The Texas Monthly story is titled, “The Juror Who Found Herself Guilty.” Its tone is celebratory: a juror who made an unethical decision (though the writer attempts to mitigate it in many ways throughout his article) courageously decided to undo the wrong, and succeeded. Far from being impressed with the alleged ethics hero, Estella Ybarra, I found the story infuriating, and its conclusion that Ybarra should be admired untenable.

The story is in the familiar, long-form format familiar to readers of the New Yorker, Esquire, Vanity Fair and The Atlantic. We are given more details about the lives of all the participants in a drama than we need as well as thick context about every facet of the tale. It can be summarized easily, however, and relatively quickly.

In 1990, when Ybarra was 48 years old, she served on a jury charged with determining the guilt of a Mexican-American man accused of rape. She was the hold-out juror, Henry Fonda in “Twelve Angry Men”; everyone else was certain Carlos Jaile (above) had raped an eight-year-old girl. Ybarra was not: she felt the evidence was thin. There was no physical evidence, the defendant had an alibi, and the main proof of his guilt offered was a child’s eyewitness identification after the fact. But, we are told, Estella was still learning English despite being born in the U.S. (Whose fault is that?) and didn’t understand the justice system very well. (Or that?). As a result, she allowed herself to be bullied into voting ‘guilty’ by the men on the jury, even though she was not at all convinced Carols Jaile was.

She went home after Jaile was convicted and sentenced to life in prison, and wept, we are told.

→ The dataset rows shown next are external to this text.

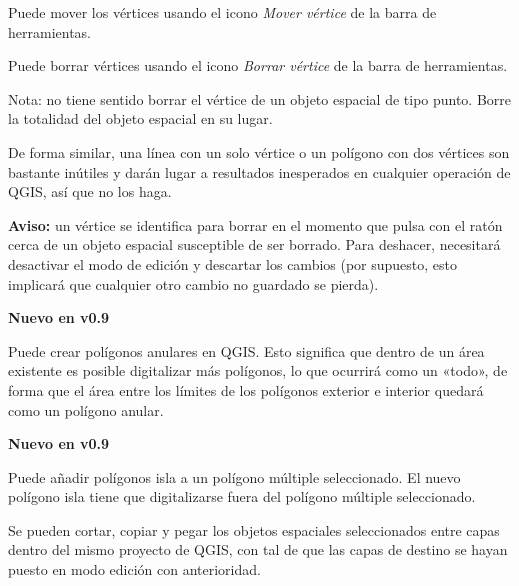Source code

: Puede mover los vértices usando el icono \textit{Mover vértice} de la barra de herramientas.


Puede borrar vértices usando el icono \textit{Borrar vértice} de la barra de herramientas.

Nota: no tiene sentido borrar el vértice de un objeto espacial de tipo punto. Borre la totalidad del objeto espacial en su lugar.

De forma similar, una línea con un solo vértice o un polígono con dos vértices son bastante inútiles y darán lugar a resultados inesperados en cualquier operación de QGIS, así que no los haga.

\textbf{Aviso:} un vértice se identifica para borrar en el momento que pulsa con el ratón cerca de un objeto espacial susceptible de ser borrado. Para deshacer, necesitará desactivar el modo de edición y descartar los cambios (por supuesto, esto implicará que cualquier otro cambio no guardado se pierda).

\textbf{Nuevo en v0.9}

Puede crear polígonos anulares en QGIS. Esto significa que dentro de un área existente es posible digitalizar más polígonos, lo que ocurrirá como un «todo», de forma que el área entre los límites de los polígonos exterior e interior quedará como un polígono anular.

\textbf{Nuevo en v0.9}

Puede añadir polígonos isla a un polígono múltiple seleccionado. El nuevo polígono isla tiene que digitalizarse fuera del polígono múltiple seleccionado.



Se pueden cortar, copiar y pegar los objetos espaciales seleccionados entre capas dentro del mismo proyecto de QGIS, con tal de que las capas de destino se hayan puesto en modo edición con anterioridad.

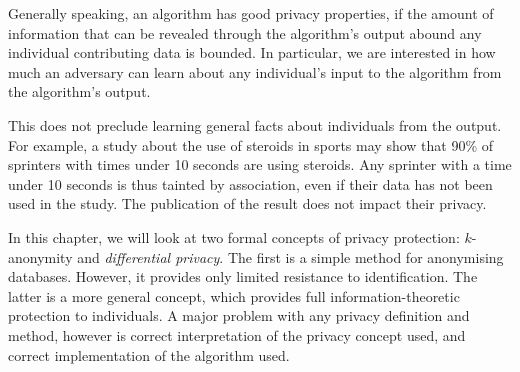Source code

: {  Generally speaking, an algorithm has good privacy properties, if the
  amount of information that can be revealed through the algorithm's
  output abound any individual contributing data is bounded. In
  particular, we are interested in how much an adversary can learn
  about any individual's input to the algorithm from the algorithm's
  output.

  This does not preclude learning general facts about individuals from
  the output. For example, a study about the use of steroids in sports
  may show that 90\% of sprinters with times under 10 seconds are
  using steroids. Any sprinter with a time under 10 seconds is thus
  tainted by association, even if their data has not been used in the
  study. The publication of the result does not impact their privacy.
    
  In this chapter, we will look at two formal concepts of privacy
  protection: $k$-anonymity and \emph{differential privacy}. The first
  is a simple method for anonymising databases. However, it provides
  only limited resistance to identification. The latter is a more
  general concept, which provides full information-theoretic
  protection to individuals. A major problem with any privacy
  definition and method, however is correct interpretation of the
  privacy concept used, and correct implementation of the algorithm
  used.  }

This is supposed to make her seem sympathetic. Later, Estella received a certificate in the mail stating that by serving as a juror and “accepting this difficult and vital responsibility of citizenship in a fair and conscientious manner, you have aided in perpetuating the right of trial by jury, that palladium of civil liberty and the only safe guarantee for the life, liberty and property of the citizen.” Ybarra threw the document into a drawer. She told the writer, Michael Hall, that she thought to herself, “We sent an innocent man away for the rest of his life.”